Frapper froidement – même pas le temps de réaliser les choix de Spalletti (au final une défense à 4 avec Calafiori et Bastoni au centre) que les Aigles de Silvinho sont en tête : Di Marco est celui – terrible – vu à Empoli avec la Bosnie, mais cette fois il commet effectivement l’erreur sur une faute latérale, avec laquelle il lance le meneur de jeu de Sassuolo Bajrami avec une diagonale du pied droit qui brûle Donnarumma au premier poteau – après seulement 23 secondes (but le plus rapide de l’histoire des Championnats d’Europe). Un coup de Tyson aurait fait moins mal, mais comme c’est le cas pour les boxeurs assommés par le coup qu’ils ont subi, la réaction nerveuse est instinctive, immédiate, mais produit une deuxième erreur grave, cette fois dans la surface albanaise : Chiesa pique immédiatement à droite. , sur le centre bas, Scammacca voile pour Lorenzo Pellegrini, qui tire incroyablement un penalty en mouvement depuis le bord de la surface. Les fondations du Westfalen Stadion tremblent sous l’impulsion du chaos des Rossoneri.
La rançon
Coeur bleu… noir – Le joueur de la Roma fait amende honorable à la dixième minute, lorsque son tir du pied droit brode le centre que Bastoni reprend de la tête à bout portant pour porter le score à 1-1 ; et encore cinq minutes s’écoulent et voici le tir de Barella depuis le bord ; le joueur de l’Inter ne fait aucune erreur et nous sommes 2 contre 1 ! Ce n’est pas un hasard, dira-t-on, si deux piliers de l’Inter, champion d’Italie, et aussi de l’Italie gauchère triomphante à Wembley, sont ceux qui ont fait ressortir charisme et sang-froid dans les moments les plus sombres. Entraînés par les sénateurs (Chiesa a également bien fait), même les novices se sont secoués, avec Calafiori entreprenant et Frattesi qui a lancé l’éventuel 3 à 1 sur le poteau avec une passe décisive de Scammacca. Avec le recul, disons que la douche glaciale a emporté. il est temps pour les Azzurri d’avoir peur. Et c’était peut-être pour le mieux.

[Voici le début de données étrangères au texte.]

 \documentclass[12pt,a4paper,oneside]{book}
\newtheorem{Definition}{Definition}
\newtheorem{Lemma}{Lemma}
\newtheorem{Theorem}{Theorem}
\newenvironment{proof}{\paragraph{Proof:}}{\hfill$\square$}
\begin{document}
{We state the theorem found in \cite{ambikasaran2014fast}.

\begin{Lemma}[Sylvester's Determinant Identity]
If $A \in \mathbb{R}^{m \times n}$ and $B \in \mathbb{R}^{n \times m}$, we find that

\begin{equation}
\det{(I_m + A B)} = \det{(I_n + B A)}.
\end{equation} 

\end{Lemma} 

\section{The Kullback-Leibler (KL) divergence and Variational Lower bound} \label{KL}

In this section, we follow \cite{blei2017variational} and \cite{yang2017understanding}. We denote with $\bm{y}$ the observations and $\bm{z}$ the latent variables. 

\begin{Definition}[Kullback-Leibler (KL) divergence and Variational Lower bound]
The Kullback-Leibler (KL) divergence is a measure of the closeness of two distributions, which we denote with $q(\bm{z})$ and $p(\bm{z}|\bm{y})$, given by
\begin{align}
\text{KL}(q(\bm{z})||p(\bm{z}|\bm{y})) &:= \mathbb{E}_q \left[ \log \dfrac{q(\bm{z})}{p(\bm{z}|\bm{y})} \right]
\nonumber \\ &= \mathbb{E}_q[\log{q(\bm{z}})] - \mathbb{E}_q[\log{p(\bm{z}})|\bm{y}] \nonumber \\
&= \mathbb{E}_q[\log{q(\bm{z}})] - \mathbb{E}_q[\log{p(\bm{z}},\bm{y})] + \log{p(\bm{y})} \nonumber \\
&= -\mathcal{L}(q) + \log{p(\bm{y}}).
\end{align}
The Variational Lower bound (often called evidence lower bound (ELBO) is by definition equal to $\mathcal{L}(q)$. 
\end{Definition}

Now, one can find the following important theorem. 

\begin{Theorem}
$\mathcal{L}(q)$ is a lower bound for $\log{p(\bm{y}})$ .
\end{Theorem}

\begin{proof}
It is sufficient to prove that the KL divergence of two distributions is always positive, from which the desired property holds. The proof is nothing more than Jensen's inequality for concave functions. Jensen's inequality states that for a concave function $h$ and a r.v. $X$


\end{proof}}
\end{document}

Les dernières sueurs froides
Frisson final – Pourtant, comme elle avait commencé, la soirée risquait de se terminer. Après une seconde mi-temps de contrôle total, en plein temps additionnel, un lancer profond rattrape l’ancien joueur de l’Inter, Manaj, derrière Calafiori distrait, qui a remplacé Broja pendant quelques minutes. Par chance, sur la touche du numéro sept, Donnarumma s’est touché la hanche à la sortie juste assez pour envoyer le ballon au but (sans que l’arbitre Zweiler n’accorde le corner). Bref, la première a été bonne, avec une victoire qui fait un bon pas en avant vers les huitièmes de finale (les deux premiers jours se qualifient et aussi les quatre meilleures équipes classées troisièmes), mais en arrière-plan le dernier match du groupe contre la Croatie se profile déjà (fortement réduite par la défaite 3-0 contre l’Espagne, que nous affronterons le 20 juin à Gelsenkirchen) comme un nouveau carrefour de notre parcours européen.